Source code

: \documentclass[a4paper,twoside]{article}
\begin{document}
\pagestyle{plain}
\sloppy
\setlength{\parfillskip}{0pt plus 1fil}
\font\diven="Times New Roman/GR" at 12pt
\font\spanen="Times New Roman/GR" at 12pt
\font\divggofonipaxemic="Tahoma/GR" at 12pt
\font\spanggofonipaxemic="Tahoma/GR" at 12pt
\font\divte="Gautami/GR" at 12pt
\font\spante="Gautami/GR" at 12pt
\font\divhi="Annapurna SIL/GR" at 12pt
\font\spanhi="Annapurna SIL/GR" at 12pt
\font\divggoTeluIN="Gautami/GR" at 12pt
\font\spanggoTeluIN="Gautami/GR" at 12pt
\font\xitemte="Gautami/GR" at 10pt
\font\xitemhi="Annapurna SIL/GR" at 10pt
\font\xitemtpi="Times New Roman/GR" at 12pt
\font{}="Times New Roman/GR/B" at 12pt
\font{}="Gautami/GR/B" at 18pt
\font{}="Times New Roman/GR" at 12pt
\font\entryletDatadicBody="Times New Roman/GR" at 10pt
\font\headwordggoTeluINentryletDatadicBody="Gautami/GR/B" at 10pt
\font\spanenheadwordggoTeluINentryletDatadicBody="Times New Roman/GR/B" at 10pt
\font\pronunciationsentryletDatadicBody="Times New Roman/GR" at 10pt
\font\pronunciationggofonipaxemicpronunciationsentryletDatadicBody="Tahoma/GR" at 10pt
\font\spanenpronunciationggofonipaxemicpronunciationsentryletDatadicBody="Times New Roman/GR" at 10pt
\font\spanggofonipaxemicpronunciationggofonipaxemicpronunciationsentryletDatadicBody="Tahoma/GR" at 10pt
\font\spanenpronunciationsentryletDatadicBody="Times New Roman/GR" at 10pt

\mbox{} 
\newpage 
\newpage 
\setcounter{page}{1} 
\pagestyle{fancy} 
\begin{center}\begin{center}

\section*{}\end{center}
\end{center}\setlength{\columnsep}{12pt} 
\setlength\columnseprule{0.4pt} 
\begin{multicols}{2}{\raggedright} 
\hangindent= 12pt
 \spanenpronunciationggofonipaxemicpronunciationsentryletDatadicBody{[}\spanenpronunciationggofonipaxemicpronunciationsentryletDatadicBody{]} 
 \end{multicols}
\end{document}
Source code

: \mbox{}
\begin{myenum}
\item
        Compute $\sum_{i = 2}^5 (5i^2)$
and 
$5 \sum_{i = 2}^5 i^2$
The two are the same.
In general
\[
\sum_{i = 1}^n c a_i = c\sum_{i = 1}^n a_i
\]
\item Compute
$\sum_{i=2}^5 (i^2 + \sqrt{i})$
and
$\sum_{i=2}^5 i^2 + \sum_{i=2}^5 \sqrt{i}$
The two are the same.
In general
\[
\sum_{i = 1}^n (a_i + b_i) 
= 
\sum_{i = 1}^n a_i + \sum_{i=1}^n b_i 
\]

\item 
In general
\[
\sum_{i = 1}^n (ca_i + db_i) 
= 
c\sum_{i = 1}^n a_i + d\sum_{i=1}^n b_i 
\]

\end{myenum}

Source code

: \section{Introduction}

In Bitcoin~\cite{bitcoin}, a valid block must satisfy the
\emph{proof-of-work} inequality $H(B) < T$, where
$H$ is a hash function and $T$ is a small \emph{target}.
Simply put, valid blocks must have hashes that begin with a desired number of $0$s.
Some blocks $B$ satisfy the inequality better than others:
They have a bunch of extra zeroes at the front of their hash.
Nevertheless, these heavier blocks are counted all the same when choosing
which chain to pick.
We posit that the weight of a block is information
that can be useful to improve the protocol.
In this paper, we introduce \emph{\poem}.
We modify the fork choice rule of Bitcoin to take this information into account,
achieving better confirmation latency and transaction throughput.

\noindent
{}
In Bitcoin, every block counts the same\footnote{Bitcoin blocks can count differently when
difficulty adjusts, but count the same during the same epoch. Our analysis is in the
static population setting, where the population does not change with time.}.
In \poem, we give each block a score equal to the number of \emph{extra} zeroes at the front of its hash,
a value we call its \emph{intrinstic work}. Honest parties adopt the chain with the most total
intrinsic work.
+ + + + +
What the exercise asks:
Look through the entries, and return every line that the word "center" appears in.

Result:
\begin{center}\begin{center}
\section*{}\end{center}
\end{center}\setlength{\columnsep}{12pt} 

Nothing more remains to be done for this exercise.